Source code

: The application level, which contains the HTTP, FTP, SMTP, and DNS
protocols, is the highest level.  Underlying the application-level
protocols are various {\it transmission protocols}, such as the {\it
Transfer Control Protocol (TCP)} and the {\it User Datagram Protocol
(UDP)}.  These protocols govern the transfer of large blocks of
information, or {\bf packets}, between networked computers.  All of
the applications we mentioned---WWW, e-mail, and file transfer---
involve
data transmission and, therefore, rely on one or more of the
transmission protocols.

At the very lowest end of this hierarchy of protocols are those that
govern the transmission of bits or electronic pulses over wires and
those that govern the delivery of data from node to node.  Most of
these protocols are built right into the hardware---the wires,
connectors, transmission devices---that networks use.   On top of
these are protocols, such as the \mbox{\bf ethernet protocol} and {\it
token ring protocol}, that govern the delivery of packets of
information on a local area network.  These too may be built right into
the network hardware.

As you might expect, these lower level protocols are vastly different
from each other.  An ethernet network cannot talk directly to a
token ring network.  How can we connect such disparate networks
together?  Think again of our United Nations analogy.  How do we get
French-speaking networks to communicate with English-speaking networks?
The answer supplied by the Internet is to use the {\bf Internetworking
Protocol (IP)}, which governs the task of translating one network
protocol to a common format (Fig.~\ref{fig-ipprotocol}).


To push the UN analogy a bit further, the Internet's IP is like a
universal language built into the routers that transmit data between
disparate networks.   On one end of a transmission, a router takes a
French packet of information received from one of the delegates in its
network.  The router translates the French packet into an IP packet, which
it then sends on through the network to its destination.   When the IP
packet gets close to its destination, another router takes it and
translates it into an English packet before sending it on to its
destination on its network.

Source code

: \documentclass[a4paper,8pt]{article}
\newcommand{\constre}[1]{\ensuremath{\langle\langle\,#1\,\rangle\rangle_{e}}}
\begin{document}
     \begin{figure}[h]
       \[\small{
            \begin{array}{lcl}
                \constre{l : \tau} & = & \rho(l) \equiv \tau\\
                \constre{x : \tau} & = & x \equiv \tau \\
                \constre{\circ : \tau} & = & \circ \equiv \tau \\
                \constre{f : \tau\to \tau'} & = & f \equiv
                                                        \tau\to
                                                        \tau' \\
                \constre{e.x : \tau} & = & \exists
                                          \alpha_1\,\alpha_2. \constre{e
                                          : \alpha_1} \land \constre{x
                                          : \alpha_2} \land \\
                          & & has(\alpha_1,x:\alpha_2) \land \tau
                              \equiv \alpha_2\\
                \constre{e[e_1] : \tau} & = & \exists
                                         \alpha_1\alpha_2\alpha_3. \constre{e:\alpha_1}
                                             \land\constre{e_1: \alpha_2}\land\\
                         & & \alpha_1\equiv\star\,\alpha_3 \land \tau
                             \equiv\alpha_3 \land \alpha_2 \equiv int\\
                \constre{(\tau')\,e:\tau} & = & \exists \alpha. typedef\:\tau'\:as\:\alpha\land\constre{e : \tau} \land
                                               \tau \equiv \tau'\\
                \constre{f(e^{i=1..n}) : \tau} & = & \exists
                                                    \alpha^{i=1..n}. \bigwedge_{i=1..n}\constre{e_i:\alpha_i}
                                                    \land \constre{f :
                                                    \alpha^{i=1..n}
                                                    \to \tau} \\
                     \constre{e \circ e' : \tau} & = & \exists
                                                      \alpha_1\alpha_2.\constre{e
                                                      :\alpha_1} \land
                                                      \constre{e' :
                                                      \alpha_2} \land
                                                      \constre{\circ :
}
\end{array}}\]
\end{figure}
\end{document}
━━━━━━━━
**What is being asked**
What is needed is an exact restatement of every record above.

**Result of the exercise**
Source code

: The application level, which contains the HTTP, FTP, SMTP, and DNS
protocols, is the highest level.  Underlying the application-level
protocols are various {\it transmission protocols}, such as the {\it
Transfer Control Protocol (TCP)} and the {\it User Datagram Protocol
(UDP)}.  These protocols govern the transfer of large blocks of
information, or {\bf packets}, between networked computers.  All of
the applications we mentioned---WWW, e-mail, and file transfer---
involve
data transmission and, therefore, rely on one or more of the
transmission protocols.

At the very lowest end of this hierarchy of protocols are those that
govern the transmission of bits or electronic pulses over wires and
those that govern the delivery of data from node to node.  Most of
these protocols are built right into the hardware---the wires,
connectors, transmission devices---that networks use.   On top of
these are protocols, such as the \mbox{\bf ethernet protocol} and {\it
token ring protocol}, that govern the delivery of packets of
information on a local area network.  These too may be built right into
the network hardware.

As you might expect, these lower level protocols are vastly different
from each other.  An ethernet network cannot talk directly to a
token ring network.  How can we connect such disparate networks
together?  Think again of our United Nations analogy.  How do we get
French-speaking networks to communicate with English-speaking networks?
The answer supplied by the Internet is to use the {\bf Internetworking
Protocol (IP)}, which governs the task of translating one network
protocol to a common format (Fig.~\ref{fig-ipprotocol}).


To push the UN analogy a bit further, the Internet's IP is like a
universal language built into the routers that transmit data between
disparate networks.   On one end of a transmission, a router takes a
French packet of information received from one of the delegates in its
network.  The router translates the French packet into an IP packet, which
it then sends on through the network to its destination.   When the IP
packet gets close to its destination, another router takes it and
translates it into an English packet before sending it on to its
destination on its network.

Source code

: \documentclass[a4paper,8pt]{article}
\newcommand{\constre}[1]{\ensuremath{\langle\langle\,#1\,\rangle\rangle_{e}}}
\begin{document}
     \begin{figure}[h]
       \[\small{
            \begin{array}{lcl}
                \constre{l : \tau} & = & \rho(l) \equiv \tau\\
                \constre{x : \tau} & = & x \equiv \tau \\
                \constre{\circ : \tau} & = & \circ \equiv \tau \\
                \constre{f : \tau\to \tau'} & = & f \equiv
                                                        \tau\to
                                                        \tau' \\
                \constre{e.x : \tau} & = & \exists
                                          \alpha_1\,\alpha_2. \constre{e
                                          : \alpha_1} \land \constre{x
                                          : \alpha_2} \land \\
                          & & has(\alpha_1,x:\alpha_2) \land \tau
                              \equiv \alpha_2\\
                \constre{e[e_1] : \tau} & = & \exists
                                         \alpha_1\alpha_2\alpha_3. \constre{e:\alpha_1}
                                             \land\constre{e_1: \alpha_2}\land\\
                         & & \alpha_1\equiv\star\,\alpha_3 \land \tau
                             \equiv\alpha_3 \land \alpha_2 \equiv int\\
                \constre{(\tau')\,e:\tau} & = & \exists \alpha. typedef\:\tau'\:as\:\alpha\land\constre{e : \tau} \land
                                               \tau \equiv \tau'\\
                \constre{f(e^{i=1..n}) : \tau} & = & \exists
                                                    \alpha^{i=1..n}. \bigwedge_{i=1..n}\constre{e_i:\alpha_i}
                                                    \land \constre{f :
                                                    \alpha^{i=1..n}
                                                    \to \tau} \\
                     \constre{e \circ e' : \tau} & = & \exists
                                                      \alpha_1\alpha_2.\constre{e
                                                      :\alpha_1} \land
                                                      \constre{e' :
                                                      \alpha_2} \land
                                                      \constre{\circ :
}
\end{array}}\]
\end{figure}
\end{document}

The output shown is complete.